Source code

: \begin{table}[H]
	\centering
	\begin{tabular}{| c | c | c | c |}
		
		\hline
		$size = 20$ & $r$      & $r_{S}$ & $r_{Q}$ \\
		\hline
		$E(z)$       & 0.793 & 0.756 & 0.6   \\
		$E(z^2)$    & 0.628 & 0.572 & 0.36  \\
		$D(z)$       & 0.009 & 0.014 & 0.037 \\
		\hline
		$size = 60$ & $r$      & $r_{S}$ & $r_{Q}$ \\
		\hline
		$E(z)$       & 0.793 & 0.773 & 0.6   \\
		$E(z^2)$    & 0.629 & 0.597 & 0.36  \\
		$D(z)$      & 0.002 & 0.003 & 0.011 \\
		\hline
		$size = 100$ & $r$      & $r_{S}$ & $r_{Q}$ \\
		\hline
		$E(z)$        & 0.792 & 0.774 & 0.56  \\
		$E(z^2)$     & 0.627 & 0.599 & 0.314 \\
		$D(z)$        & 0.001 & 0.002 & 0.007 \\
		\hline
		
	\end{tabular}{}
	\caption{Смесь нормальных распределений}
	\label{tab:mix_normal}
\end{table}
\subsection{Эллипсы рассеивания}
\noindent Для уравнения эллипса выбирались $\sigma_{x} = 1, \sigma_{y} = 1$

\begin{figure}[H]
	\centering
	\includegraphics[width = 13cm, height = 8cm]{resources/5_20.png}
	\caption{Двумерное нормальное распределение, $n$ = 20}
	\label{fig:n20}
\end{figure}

---

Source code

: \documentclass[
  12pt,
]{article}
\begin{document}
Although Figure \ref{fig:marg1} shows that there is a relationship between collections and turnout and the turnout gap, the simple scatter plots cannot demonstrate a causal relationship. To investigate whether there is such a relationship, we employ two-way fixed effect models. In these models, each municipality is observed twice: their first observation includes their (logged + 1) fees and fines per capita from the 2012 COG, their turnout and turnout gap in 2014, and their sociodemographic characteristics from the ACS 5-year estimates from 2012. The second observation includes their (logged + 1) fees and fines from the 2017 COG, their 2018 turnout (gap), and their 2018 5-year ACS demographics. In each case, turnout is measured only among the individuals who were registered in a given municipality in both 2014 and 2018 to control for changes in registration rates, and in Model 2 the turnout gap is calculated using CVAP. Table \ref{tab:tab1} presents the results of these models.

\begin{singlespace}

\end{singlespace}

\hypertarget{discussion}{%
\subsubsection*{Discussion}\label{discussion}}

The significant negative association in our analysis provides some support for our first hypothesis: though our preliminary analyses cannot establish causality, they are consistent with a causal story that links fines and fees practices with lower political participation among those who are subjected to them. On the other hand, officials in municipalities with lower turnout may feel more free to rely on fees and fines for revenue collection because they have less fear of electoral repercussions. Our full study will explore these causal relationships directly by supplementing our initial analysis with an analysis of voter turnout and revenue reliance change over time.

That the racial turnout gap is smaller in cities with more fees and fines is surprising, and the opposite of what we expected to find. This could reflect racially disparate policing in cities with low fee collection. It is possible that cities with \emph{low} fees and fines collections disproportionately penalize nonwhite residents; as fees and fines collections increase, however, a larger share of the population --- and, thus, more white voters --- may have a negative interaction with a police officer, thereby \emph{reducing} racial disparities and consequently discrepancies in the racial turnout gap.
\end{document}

● About this exercise:
Count each line of the material that includes the string "discussion", then give only the total.

● Your response:
2